An old-fashioned fireplace meant for cooking.
A little light cooking in the fireplace adds a special touch to a cozy winter day spent in the living room, but making a serious meal will prove more demanding. While it is true that back in the days before gas and electric stoves, all cooking was essentially fireplace cooking, that does not mean that the living room fireplace is ready made for that kind of service.
Light Cooking
The easiest things to cook in the fireplace are basic snacks of the type familiar to most anyone who went camping with their family or a Scouts organization.
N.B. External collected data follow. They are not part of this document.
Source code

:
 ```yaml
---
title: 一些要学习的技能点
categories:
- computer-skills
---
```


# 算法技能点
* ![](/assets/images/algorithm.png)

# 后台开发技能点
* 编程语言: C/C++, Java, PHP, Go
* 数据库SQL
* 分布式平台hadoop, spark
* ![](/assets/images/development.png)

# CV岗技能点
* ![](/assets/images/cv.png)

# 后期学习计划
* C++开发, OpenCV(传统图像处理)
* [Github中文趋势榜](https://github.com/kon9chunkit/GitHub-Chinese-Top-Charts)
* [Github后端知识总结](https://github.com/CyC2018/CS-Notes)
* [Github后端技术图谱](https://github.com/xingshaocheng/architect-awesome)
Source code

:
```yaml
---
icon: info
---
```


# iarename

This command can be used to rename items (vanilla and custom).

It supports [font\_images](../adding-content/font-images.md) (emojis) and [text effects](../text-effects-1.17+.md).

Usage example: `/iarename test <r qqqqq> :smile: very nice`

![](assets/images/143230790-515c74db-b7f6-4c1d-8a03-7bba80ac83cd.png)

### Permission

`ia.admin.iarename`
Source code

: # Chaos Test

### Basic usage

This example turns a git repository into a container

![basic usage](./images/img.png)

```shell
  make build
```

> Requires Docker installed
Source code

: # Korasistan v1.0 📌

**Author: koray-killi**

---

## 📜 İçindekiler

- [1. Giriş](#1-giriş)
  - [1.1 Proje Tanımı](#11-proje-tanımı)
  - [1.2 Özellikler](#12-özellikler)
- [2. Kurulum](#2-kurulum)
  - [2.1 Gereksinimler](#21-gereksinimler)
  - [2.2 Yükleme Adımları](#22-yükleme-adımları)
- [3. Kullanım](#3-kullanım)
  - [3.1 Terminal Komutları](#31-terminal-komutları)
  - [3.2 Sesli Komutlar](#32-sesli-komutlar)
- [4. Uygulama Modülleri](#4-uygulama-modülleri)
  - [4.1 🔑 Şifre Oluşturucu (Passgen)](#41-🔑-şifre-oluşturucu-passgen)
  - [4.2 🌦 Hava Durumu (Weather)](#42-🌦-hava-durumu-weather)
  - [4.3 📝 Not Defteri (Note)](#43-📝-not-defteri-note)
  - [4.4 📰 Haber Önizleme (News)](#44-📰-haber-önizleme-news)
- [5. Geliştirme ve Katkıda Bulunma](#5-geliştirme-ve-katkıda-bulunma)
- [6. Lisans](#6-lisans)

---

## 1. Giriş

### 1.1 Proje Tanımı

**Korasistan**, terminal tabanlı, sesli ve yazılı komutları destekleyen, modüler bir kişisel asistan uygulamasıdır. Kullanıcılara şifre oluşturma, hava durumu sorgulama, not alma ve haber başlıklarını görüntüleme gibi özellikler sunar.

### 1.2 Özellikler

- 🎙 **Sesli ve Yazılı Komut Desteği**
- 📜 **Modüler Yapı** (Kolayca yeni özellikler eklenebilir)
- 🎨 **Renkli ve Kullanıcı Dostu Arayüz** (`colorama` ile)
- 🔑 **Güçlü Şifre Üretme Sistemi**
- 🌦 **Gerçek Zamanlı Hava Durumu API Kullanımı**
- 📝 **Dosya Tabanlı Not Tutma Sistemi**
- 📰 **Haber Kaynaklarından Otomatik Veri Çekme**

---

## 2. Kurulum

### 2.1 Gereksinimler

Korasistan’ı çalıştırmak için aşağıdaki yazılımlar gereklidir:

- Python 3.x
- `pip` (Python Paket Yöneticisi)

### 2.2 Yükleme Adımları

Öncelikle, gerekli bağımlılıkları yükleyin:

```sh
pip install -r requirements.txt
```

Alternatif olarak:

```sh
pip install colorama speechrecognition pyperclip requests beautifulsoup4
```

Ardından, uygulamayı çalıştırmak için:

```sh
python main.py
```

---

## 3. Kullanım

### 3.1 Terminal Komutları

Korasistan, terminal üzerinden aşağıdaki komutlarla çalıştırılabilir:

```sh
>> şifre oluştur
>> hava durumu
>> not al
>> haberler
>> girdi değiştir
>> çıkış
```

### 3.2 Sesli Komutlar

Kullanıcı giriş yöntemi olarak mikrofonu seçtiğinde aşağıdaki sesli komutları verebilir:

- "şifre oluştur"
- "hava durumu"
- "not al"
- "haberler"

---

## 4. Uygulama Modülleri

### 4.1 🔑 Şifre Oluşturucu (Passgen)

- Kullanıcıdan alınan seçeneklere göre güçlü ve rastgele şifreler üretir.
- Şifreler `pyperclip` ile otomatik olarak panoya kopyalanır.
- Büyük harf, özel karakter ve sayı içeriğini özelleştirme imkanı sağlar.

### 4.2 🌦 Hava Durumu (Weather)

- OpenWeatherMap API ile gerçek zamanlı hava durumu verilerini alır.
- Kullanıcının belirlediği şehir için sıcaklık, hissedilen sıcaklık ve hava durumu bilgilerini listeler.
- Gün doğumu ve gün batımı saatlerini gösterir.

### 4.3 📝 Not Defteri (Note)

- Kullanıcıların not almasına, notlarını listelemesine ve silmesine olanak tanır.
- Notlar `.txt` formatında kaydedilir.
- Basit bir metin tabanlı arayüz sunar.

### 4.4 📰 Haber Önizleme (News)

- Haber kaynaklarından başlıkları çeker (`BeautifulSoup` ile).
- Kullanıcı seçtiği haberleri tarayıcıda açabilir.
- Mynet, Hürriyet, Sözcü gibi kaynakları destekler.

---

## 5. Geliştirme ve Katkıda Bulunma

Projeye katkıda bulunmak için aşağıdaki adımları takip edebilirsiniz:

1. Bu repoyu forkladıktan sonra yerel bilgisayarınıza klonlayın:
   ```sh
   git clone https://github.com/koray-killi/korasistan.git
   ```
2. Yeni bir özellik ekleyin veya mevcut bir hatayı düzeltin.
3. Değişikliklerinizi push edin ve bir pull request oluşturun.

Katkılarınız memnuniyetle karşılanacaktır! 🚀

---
Take a metal skewer, or a stick of green (unseasoned, freshly cut) wood that has been cut into a skewer, and use it to toast marshmallows or broil hot dogs, sausage or little cuts of meat in the fire. This can be done in any fire, requires little in the way of special equipment and is very straightforward.
Proper Cooking Fire
Doing anything more elaborate will first require that there be a proper cooking fire in the fireplace. This is important because the fuel in the fire must burn hot enough and long enough to serve its purpose with a minimum of fiddling and fuss. Constantly having to add more logs, stoke up the fire and burn it back to the stage of having hot coals, for example, will create wildly uneven heat and make proper cooking a nightmare.
Only use properly seasoned (dried) hardwood. Seasoned wood burns hotter and with less smoke than green wood, and hardwood will burn hotter and longer than soft. One pattern for building a cooking fire that will reach a high temperature quickly is to lay two or three logs into the fireplace (depending on how wide it is) so one end is against the back wall and the other is facing out the fireplace. Fill the spaces between them with kindling. Then lay logs across the top to create a second layer in an alternating pattern. This checkerboard of logs will create plenty of space for air to circulate in the fireplace, providing maximum oxygen to the fire.
This fire should be allowed to burn down to hot coals before any cooking begins, and from that point forward the fire should be fed with only enough extra wood to maintain the pile of hot coals during the cooking process. The cooking heat should come entirely or mostly from hot coals, just like on a barbecue grill, and not a roaring flame.
Adapted Campfire Recipes
The simplest way to use a proper bed of hot coals burning away in the fireplace are to adapt some campfire recipes that also use hot coals. A recipe that dates back to the Indians is corn on the cob roasted in the husk. Place unhusked corn (or open the husk, pull out the silk, and then put the husk back together) around the edges of the hot coals. Let it sit there for about 15 minutes, turning it two or three times during the process. The heat will steam the corn using the water in its own husk, quickly cooking up some corn on the cob. A similar thing can be done with baked potatoes: Smear the potatoes with oil or Crisco, wrap them in aluminum foil and lay then around the edges of the hot coals for about one hour, turning them over two or three times during the process.
Grilling and Stewing
More elaborate cooking will require specialized equipment. A range of spitjack and hibachi grills can be used in the fireplace, basically transferring the backyard barbecue into the house. The same recipes one would use for a barbecue are easily transferred to these grills. A serious fireplace chef, however, will want to refit their fireplace with mountings for a grill, roasting spit, and also install an iron hook for hanging a stew pot. This will allow the fireplace to be readily transfered into a grill, roaster, stove, and oven pretty much at will, making it a completely equipped kitchen in and of itself.